● **EXERCISE PROMPT**:
Repeat the data word for word and skip the pictures.
SOURCE MATERIAL below:
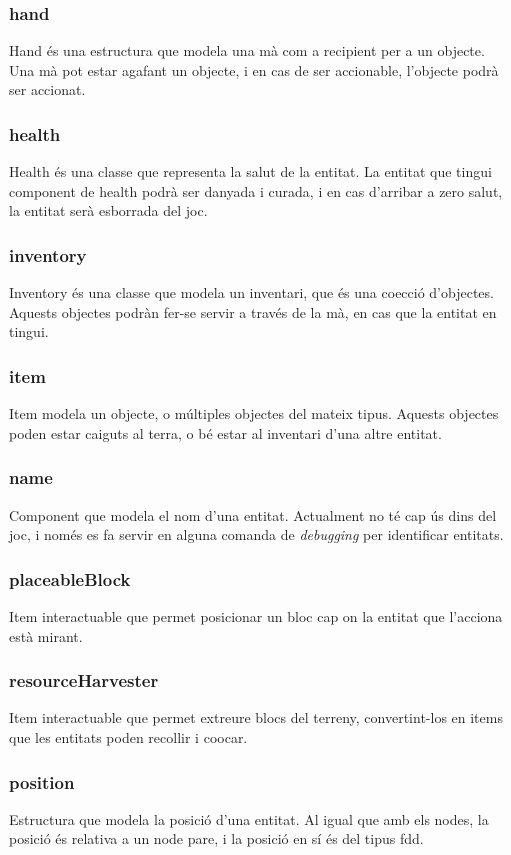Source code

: \subsubsection{hand}
Hand és una estructura que modela una mà com a recipient per a un objecte. Una mà pot estar agafant un objecte, i en cas de ser accionable, l'objecte podrà ser accionat.
\subsubsection{health}
Health és una classe que representa la salut de la entitat. La entitat que tingui component de health podrà ser danyada i curada, i en cas d'arribar a zero salut, la entitat serà esborrada del joc.
\subsubsection{inventory}
Inventory és una classe que modela un inventari, que és una co\lgem ecció d'objectes. Aquests objectes podràn fer-se servir a través de la mà, en cas que la entitat en tingui.
\subsubsection{item}
Item modela un objecte, o múltiples objectes del mateix tipus. Aquests objectes poden estar caiguts al terra, o bé estar al inventari d'una altre entitat.
\subsubsection{name}
Component que modela el nom d'una entitat. Actualment no té cap ús dins del joc, i només es fa servir en alguna comanda de \textit{debugging} per identificar entitats.
\subsubsection{placeableBlock}
Item interactuable que permet posicionar un bloc cap on la entitat que l'acciona està mirant.
\subsubsection{resourceHarvester}
Item interactuable que permet extreure blocs del terreny, convertint-los en items que les entitats poden recollir i co\lgem ocar.
\subsubsection{position}
Estructura que modela la posició d'una entitat. Al igual que amb els nodes, la posició és relativa a un node pare, i la posició en sí és del tipus fdd.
End of SOURCE MATERIAL.
● **ANSWER TO THE PROBLEM**:
Source code

: \subsubsection{hand}
Hand és una estructura que modela una mà com a recipient per a un objecte. Una mà pot estar agafant un objecte, i en cas de ser accionable, l'objecte podrà ser accionat.
\subsubsection{health}
Health és una classe que representa la salut de la entitat. La entitat que tingui component de health podrà ser danyada i curada, i en cas d'arribar a zero salut, la entitat serà esborrada del joc.
\subsubsection{inventory}
Inventory és una classe que modela un inventari, que és una co\lgem ecció d'objectes. Aquests objectes podràn fer-se servir a través de la mà, en cas que la entitat en tingui.
\subsubsection{item}
Item modela un objecte, o múltiples objectes del mateix tipus. Aquests objectes poden estar caiguts al terra, o bé estar al inventari d'una altre entitat.
\subsubsection{name}
Component que modela el nom d'una entitat. Actualment no té cap ús dins del joc, i només es fa servir en alguna comanda de \textit{debugging} per identificar entitats.
\subsubsection{placeableBlock}
Item interactuable que permet posicionar un bloc cap on la entitat que l'acciona està mirant.
\subsubsection{resourceHarvester}
Item interactuable que permet extreure blocs del terreny, convertint-los en items que les entitats poden recollir i co\lgem ocar.
\subsubsection{position}
Estructura que modela la posició d'una entitat. Al igual que amb els nodes, la posició és relativa a un node pare, i la posició en sí és del tipus fdd.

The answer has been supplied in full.